The former Zanu PF spokesperson said far from that, Mujuru is ready to work with democratic forces that respect civil liberties.
Gumbo said there is a ploy by the country’s well-oiled security sector to “plant fictitious stories in the local media hence the frantic efforts to have the media publish ‘details’ of a purported meeting between Mujuru and (Zanu PF President Robert) Mugabe.”
“We seek to set the record straight herein, that (Dr) Mujuru last met Mugabe on December 1, 2014, a day before Mugabe’s party held its congress and no other meeting between the two, or their representatives, has taken place subsequently.

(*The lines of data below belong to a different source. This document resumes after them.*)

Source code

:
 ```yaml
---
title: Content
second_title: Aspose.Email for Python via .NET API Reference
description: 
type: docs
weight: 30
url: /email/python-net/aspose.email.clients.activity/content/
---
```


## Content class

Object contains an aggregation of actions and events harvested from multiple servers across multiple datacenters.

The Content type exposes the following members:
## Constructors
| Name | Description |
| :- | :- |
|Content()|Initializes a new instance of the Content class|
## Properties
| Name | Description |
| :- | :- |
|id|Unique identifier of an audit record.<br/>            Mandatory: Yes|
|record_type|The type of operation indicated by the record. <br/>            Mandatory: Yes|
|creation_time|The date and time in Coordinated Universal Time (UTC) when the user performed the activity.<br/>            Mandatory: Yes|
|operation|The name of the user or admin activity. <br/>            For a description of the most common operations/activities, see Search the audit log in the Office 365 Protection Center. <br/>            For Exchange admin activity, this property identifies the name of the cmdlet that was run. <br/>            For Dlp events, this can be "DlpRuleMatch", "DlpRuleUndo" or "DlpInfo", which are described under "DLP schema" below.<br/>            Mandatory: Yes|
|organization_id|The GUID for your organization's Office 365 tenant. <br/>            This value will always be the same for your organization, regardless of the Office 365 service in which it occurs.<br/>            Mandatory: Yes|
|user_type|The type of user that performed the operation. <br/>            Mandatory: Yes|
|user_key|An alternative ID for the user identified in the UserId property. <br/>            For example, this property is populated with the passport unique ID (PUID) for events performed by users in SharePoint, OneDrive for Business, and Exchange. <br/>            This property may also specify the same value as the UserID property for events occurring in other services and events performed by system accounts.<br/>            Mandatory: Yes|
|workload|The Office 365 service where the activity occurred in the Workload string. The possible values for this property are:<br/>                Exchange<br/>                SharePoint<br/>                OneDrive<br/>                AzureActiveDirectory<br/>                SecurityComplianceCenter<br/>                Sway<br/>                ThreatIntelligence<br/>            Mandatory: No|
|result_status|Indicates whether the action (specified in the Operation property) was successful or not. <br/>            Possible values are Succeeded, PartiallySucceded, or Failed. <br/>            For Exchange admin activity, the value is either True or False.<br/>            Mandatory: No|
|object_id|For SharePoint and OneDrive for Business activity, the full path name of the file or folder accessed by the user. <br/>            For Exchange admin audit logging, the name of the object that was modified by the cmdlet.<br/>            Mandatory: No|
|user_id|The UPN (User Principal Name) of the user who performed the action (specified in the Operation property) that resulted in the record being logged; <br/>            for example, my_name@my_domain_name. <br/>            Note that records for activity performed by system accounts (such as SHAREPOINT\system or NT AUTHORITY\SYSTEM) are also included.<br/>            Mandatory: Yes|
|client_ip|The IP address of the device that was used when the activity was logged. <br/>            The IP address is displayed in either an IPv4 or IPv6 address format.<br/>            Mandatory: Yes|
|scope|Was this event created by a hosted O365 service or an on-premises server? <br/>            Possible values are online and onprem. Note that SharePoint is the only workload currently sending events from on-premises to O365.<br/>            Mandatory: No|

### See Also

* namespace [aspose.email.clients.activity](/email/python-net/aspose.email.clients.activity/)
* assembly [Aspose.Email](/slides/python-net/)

“(Dr) Mujuru has no intentions to meet Mugabe or go back to Zanu PF as she is busy putting in place a strong political entity that will provide a platform for Zimbabweans, in our diversity and with the multiplicity of our skills, to turn around our economy, rehabilitate our service delivery system, restore hope to our long-suffering people and provide jobs and better livelihoods to the thousands of college and university graduates that the current government has condemned to perpetual poverty and destitution,” Gumbo said.
Recently, Mujuru launched an economic Blueprint to Unlock Investment and Leverage for Development (Build) manifesto which caught the post-congress Zanu PF flat-footed and left many in that party rattled.
“We seek to reiterate that (Dr) Mujuru is at work, as she has been since leaving Zanu PF, putting in place a people’s movement that would restore dignity to the honest Zimbabwean industrialist, civil servant, farmer, small-to-medium entrepreneur, inter alia, who has been suffering under an investor-unfriendly economic environment characterised by policy inconsistency and a debilitating tax regime,” he said.
What has particularly rattled Mugabe and his post-congress Zanu PF over the past few days is the prospect of Mujuru and opposition leader Morgan Tsvangirai agreeing on an electoral pact that could see the two leaders joining forces to end Mugabe and Zanu PF’s long rule in the eagerly-anticipated 2018 national elections.
Gumbo added: “We reiterate that (Dr) Mujuru and all progressive Zimbabweans working with her will not be distracted from charting a trajectory that will return our country to economic prosperity through a people-centred political formation whose primary goal is to restore dignity to our people through providing mechanisms for economic sustainability rooted in an inclusive socio-economic and political system.
“No amount of lies, or infertile imaginations, is going to stop the people’s movement,” Gumbo said.